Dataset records

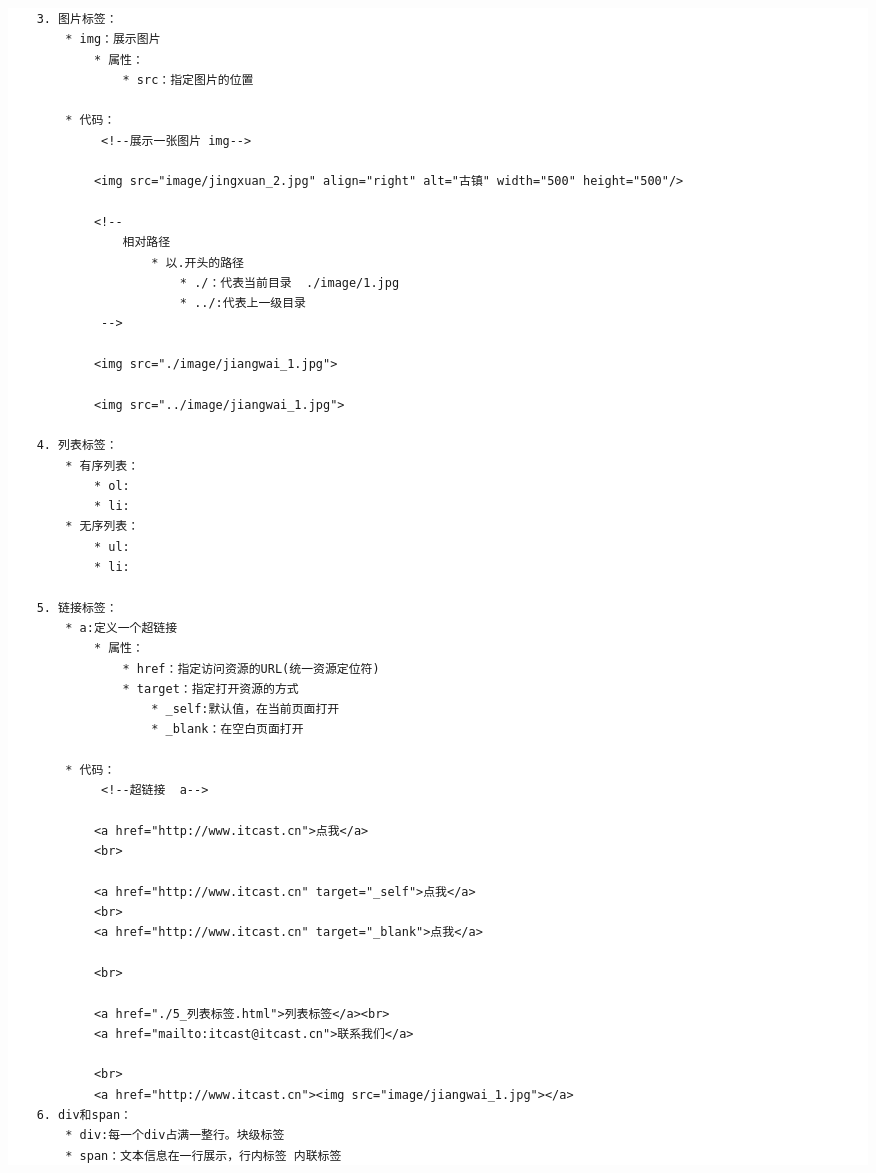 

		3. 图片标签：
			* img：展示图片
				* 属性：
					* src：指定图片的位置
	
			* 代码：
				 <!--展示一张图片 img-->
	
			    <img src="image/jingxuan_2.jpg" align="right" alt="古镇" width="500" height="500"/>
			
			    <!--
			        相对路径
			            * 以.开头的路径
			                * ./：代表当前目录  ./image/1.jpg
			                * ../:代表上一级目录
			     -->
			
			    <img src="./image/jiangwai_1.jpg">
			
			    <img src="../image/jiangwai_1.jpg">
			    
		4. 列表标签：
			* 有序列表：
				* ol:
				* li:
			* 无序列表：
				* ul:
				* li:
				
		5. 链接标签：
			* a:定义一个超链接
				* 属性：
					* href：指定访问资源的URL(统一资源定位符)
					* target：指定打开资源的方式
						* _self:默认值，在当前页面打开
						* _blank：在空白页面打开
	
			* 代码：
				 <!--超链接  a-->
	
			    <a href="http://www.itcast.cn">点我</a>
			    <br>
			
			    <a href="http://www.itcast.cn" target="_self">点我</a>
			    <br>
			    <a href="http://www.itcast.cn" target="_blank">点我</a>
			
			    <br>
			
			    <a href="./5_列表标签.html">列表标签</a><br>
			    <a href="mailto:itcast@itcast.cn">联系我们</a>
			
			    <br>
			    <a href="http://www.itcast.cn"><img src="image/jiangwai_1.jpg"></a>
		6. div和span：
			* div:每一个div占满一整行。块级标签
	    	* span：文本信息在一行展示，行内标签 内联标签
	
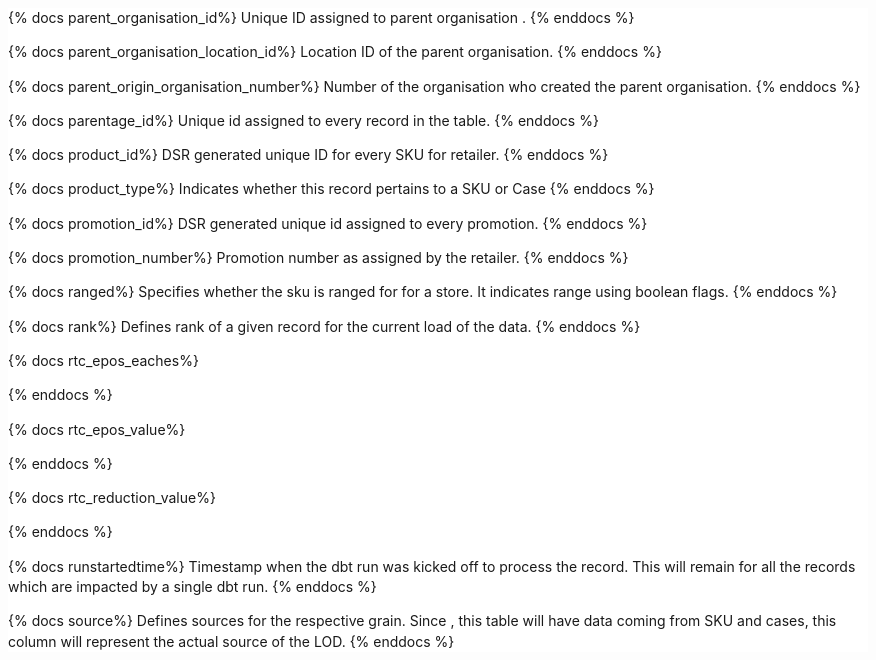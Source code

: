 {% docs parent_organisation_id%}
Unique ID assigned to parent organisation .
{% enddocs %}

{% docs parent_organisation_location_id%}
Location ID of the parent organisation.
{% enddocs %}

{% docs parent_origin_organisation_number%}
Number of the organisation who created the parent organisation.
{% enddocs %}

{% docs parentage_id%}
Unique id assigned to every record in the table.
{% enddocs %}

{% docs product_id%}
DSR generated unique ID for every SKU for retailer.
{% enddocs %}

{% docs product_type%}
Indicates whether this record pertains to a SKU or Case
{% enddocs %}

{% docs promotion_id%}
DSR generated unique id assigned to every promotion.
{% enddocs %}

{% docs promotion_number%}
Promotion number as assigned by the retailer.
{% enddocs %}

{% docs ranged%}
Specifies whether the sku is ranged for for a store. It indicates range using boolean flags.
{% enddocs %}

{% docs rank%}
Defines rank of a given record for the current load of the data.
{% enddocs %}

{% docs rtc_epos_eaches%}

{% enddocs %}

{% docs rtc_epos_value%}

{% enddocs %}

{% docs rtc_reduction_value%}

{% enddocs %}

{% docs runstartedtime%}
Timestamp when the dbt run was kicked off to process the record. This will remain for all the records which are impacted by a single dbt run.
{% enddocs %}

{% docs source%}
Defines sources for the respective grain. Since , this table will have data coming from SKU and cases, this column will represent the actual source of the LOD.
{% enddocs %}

• Your goal: Reproduce each entry exactly as given; no pictures, please.

• Exercise answer:
		3. 图片标签：
			* img：展示图片
				* 属性：
					* src：指定图片的位置
	
			* 代码：
				 <!--展示一张图片 img-->
	
			    <img src="image/jingxuan_2.jpg" align="right" alt="古镇" width="500" height="500"/>
			
			    <!--
			        相对路径
			            * 以.开头的路径
			                * ./：代表当前目录  ./image/1.jpg
			                * ../:代表上一级目录
			     -->
			
			    <img src="./image/jiangwai_1.jpg">
			
			    <img src="../image/jiangwai_1.jpg">
			    
		4. 列表标签：
			* 有序列表：
				* ol:
				* li:
			* 无序列表：
				* ul:
				* li:
				
		5. 链接标签：
			* a:定义一个超链接
				* 属性：
					* href：指定访问资源的URL(统一资源定位符)
					* target：指定打开资源的方式
						* _self:默认值，在当前页面打开
						* _blank：在空白页面打开
	
			* 代码：
				 <!--超链接  a-->
	
			    <a href="http://www.itcast.cn">点我</a>
			    <br>
			
			    <a href="http://www.itcast.cn" target="_self">点我</a>
			    <br>
			    <a href="http://www.itcast.cn" target="_blank">点我</a>
			
			    <br>
			
			    <a href="./5_列表标签.html">列表标签</a><br>
			    <a href="mailto:itcast@itcast.cn">联系我们</a>
			
			    <br>
			    <a href="http://www.itcast.cn"><img src="image/jiangwai_1.jpg"></a>
		6. div和span：
			* div:每一个div占满一整行。块级标签
	    	* span：文本信息在一行展示，行内标签 内联标签
	
Source code

: {% docs parent_organisation_id%}
Unique ID assigned to parent organisation .
{% enddocs %}

{% docs parent_organisation_location_id%}
Location ID of the parent organisation.
{% enddocs %}

{% docs parent_origin_organisation_number%}
Number of the organisation who created the parent organisation.
{% enddocs %}

{% docs parentage_id%}
Unique id assigned to every record in the table.
{% enddocs %}

{% docs product_id%}
DSR generated unique ID for every SKU for retailer.
{% enddocs %}

{% docs product_type%}
Indicates whether this record pertains to a SKU or Case
{% enddocs %}

{% docs promotion_id%}
DSR generated unique id assigned to every promotion.
{% enddocs %}

{% docs promotion_number%}
Promotion number as assigned by the retailer.
{% enddocs %}

{% docs ranged%}
Specifies whether the sku is ranged for for a store. It indicates range using boolean flags.
{% enddocs %}

{% docs rank%}
Defines rank of a given record for the current load of the data.
{% enddocs %}

{% docs rtc_epos_eaches%}

{% enddocs %}

{% docs rtc_epos_value%}

{% enddocs %}

{% docs rtc_reduction_value%}

{% enddocs %}

{% docs runstartedtime%}
Timestamp when the dbt run was kicked off to process the record. This will remain for all the records which are impacted by a single dbt run.
{% enddocs %}

{% docs source%}
Defines sources for the respective grain. Since , this table will have data coming from SKU and cases, this column will represent the actual source of the LOD.
{% enddocs %}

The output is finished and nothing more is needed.